▶ WHAT YOU WILL DO
Given the records below, pull every line with the word "verschaffen" into the answer.

====

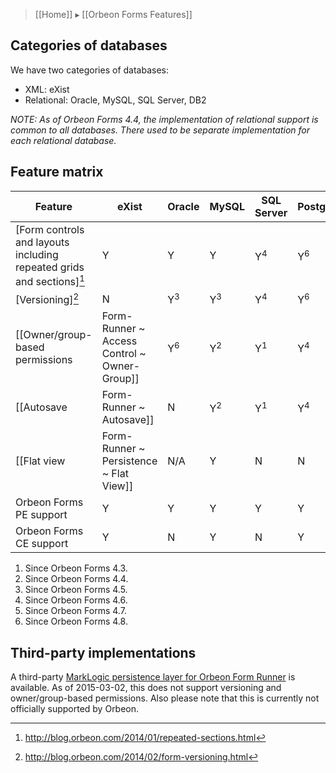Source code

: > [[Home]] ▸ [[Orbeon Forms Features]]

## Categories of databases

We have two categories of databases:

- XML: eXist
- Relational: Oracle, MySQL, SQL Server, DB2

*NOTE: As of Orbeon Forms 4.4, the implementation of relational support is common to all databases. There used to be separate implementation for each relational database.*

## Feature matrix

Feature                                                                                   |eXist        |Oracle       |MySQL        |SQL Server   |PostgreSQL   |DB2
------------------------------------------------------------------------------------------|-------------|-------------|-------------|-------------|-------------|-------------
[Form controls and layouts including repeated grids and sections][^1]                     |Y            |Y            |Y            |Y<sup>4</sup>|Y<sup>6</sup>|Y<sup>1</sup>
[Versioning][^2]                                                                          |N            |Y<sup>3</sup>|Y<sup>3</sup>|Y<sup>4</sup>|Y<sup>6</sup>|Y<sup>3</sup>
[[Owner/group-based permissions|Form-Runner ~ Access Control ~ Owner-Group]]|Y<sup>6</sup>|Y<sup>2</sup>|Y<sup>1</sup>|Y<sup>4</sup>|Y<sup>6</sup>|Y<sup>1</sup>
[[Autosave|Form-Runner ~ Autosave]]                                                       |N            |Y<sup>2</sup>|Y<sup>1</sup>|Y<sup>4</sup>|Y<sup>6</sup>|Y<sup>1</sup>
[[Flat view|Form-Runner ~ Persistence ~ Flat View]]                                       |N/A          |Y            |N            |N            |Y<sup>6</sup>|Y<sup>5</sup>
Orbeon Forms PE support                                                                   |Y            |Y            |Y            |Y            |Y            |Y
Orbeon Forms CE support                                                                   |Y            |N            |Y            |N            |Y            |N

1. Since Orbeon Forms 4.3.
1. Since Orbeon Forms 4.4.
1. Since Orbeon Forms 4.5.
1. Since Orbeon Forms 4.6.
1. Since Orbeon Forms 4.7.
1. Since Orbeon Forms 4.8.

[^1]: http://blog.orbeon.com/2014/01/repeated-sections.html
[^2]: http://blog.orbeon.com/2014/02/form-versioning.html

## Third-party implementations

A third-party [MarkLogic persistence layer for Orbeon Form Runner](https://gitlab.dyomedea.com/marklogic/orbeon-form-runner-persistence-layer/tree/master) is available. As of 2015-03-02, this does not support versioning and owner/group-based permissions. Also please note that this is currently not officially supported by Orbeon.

====

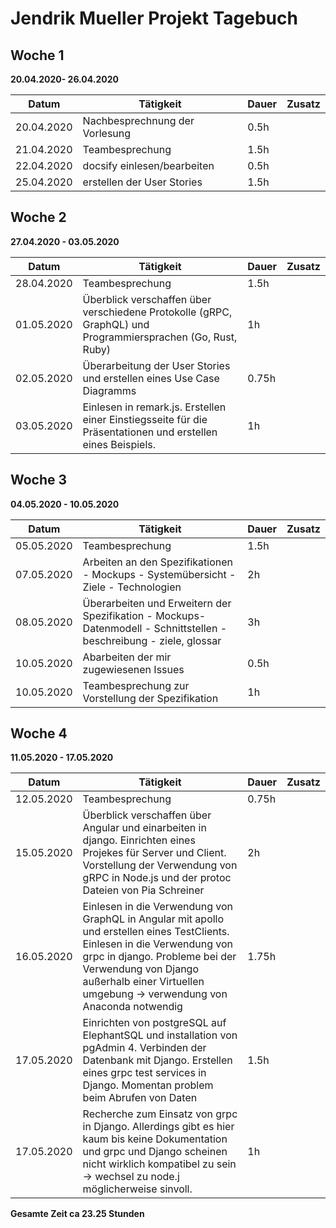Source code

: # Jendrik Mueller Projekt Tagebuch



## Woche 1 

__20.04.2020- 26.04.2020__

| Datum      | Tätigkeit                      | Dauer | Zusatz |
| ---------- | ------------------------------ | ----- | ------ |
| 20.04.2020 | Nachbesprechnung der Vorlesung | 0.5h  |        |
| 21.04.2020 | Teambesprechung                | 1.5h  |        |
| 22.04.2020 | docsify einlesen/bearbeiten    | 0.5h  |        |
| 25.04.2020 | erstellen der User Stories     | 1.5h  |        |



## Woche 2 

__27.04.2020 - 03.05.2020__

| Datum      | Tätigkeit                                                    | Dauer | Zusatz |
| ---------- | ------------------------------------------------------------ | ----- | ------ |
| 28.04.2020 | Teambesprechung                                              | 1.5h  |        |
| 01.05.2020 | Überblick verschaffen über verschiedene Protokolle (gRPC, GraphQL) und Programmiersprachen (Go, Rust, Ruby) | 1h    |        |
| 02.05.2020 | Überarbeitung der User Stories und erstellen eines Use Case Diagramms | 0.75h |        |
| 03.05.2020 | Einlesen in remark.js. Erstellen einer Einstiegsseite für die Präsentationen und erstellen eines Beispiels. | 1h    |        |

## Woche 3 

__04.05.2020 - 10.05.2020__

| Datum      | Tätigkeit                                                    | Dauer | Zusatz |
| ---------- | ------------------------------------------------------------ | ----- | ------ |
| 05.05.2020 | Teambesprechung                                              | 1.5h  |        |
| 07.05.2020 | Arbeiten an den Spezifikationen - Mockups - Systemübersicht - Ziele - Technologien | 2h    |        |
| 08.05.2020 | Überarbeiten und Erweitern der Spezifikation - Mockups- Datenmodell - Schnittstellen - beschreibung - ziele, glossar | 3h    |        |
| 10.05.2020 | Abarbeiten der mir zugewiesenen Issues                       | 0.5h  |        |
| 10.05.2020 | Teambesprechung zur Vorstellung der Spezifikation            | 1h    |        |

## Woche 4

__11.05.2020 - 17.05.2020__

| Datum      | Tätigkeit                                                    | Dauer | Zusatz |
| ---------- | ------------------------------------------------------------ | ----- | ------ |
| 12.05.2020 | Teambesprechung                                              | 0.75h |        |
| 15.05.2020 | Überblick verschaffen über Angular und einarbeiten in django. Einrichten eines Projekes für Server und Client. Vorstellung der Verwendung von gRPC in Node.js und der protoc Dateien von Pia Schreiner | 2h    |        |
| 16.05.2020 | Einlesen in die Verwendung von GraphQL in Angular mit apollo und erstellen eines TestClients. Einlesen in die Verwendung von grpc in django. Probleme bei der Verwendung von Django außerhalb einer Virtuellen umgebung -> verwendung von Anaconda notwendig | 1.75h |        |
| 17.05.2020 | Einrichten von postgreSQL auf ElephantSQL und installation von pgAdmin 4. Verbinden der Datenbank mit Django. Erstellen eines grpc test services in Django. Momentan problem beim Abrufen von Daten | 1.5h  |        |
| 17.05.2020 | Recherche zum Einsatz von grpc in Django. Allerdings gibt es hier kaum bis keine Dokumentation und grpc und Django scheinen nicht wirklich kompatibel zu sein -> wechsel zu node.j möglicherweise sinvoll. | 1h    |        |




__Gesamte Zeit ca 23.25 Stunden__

====

▶ TASK RESPONSE
| 01.05.2020 | Überblick verschaffen über verschiedene Protokolle (gRPC, GraphQL) und Programmiersprachen (Go, Rust, Ruby) | 1h    |        |
| 15.05.2020 | Überblick verschaffen über Angular und einarbeiten in django. Einrichten eines Projekes für Server und Client. Vorstellung der Verwendung von gRPC in Node.js und der protoc Dateien von Pia Schreiner | 2h    |        |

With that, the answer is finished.